Vorne drohen und hinten stechen
Heute in Buch&Bar: Über das Vergnügen behutsam behandelt zu werden beim Lesen und Trinken
Wenn man mich nach meinem Beruf fragt, sage ich gern: „Literaturkritiker“. Die Leute denken dann an Reich-Ranicki, halten mich für einen hochexplosiven Streithammel und gehen behutsam mit mir um. Das mag ich.
Der amerikanische Kritiker A.O. Scott hat jetzt ein Buch über unser Metier geschrieben: „Kritik üben“ (Hanser, 22 Euro). Darin schreibt er zum Beispiel: „Die heilige Pflicht des Kritikers ist es, unrecht zu haben.“ Womit er natürlich unrecht hat und so seine heilige Pflicht erfüllt. Kritiker müssen vielmehr, sage ich (und unter uns: ich bin viel schlauer als A.O. Scott), auf inspirierende Weise unrecht haben. Die Leute lassen sich nämlich ihre Meinung über Bücher, Filme etc. sowieso nicht vorschreiben. Was ihnen gefällt, gefällt ihnen, basta. Wenn man ihnen aber auf anregende Weise widerspricht und also in ihren Augen unrecht hat, beginnen sie manchmal über Buch oder Film nachzudenken. Und diese Sekunde des Nachdenkens – die ist der Triumpf des Kritikers.

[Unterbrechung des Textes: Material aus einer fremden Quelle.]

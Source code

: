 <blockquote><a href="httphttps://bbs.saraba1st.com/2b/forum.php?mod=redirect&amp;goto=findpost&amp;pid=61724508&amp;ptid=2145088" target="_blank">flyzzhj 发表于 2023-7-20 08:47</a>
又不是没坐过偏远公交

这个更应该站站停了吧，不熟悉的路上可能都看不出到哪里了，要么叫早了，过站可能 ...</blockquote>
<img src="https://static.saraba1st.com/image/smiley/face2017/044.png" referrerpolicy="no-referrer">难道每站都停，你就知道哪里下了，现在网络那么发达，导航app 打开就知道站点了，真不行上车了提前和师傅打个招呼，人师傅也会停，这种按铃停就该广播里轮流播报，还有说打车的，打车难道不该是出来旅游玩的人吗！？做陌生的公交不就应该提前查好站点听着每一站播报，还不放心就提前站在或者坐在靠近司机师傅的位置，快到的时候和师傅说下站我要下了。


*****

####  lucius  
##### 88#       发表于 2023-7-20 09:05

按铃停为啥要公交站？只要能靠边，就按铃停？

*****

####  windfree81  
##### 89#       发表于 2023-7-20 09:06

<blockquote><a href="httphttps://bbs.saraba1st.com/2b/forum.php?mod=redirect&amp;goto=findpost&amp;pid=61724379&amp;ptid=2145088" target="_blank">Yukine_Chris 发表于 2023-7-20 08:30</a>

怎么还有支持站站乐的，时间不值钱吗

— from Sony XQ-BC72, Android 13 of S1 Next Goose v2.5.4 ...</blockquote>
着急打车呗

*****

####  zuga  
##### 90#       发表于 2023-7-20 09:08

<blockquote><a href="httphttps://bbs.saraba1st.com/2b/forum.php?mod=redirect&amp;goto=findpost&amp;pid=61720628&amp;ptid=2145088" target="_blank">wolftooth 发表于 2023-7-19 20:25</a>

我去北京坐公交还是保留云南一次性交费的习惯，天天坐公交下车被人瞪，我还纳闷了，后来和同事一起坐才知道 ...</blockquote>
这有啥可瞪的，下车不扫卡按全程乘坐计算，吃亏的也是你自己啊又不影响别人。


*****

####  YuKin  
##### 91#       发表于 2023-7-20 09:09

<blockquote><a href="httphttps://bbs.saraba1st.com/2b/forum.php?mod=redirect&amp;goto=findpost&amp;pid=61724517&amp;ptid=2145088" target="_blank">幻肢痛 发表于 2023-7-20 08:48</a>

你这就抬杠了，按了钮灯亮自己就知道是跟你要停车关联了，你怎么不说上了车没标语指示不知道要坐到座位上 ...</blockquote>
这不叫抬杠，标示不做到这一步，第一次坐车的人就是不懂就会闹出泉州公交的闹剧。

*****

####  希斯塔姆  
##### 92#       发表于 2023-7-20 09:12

Was trinken Kritiker am Feierabend in der Bar? Den Cocktail Klassiker Scorpion! Warum? Zu einen wegen des skorpionischen Kampfstils: Vorn mit den Scheren drohen, aber von hinten mit dem Stachel stechen. Zum andern weil dieser Cocktail im Vergleich zu vielen anderen so traumhaft kompliziert ist: 2cl Brandy, 2cl Rum (weiss), 3cl Rum (braun), 1cl Triple Sec Curaçao, 1cl Zitronensaft, 5cl Orangensaft, 1cl Limettensaft und Eis. Herrlich.
2014 startete BUCH & BAR. Die Kolumne ist schon deshalb absolut unverzichtbar, weil sie dem weltbewegenden Zusammenhang zwischen Lieblingsbegleiter BUCH und Lieblingsaufenthaltsort BAR nachgeht, zwischen Geschriebenem und Getrunkenem, zwischen der Beschwingtheit, in die manche Dichter ebenso wie manche Drinks versetzen können. Also haargenau das, worauf jeder überzeugte Büchersäufer immer schon gewartet hat – weshalb ich die Kolumnen hier gern frisch auf die Theke meines Blogs serviere.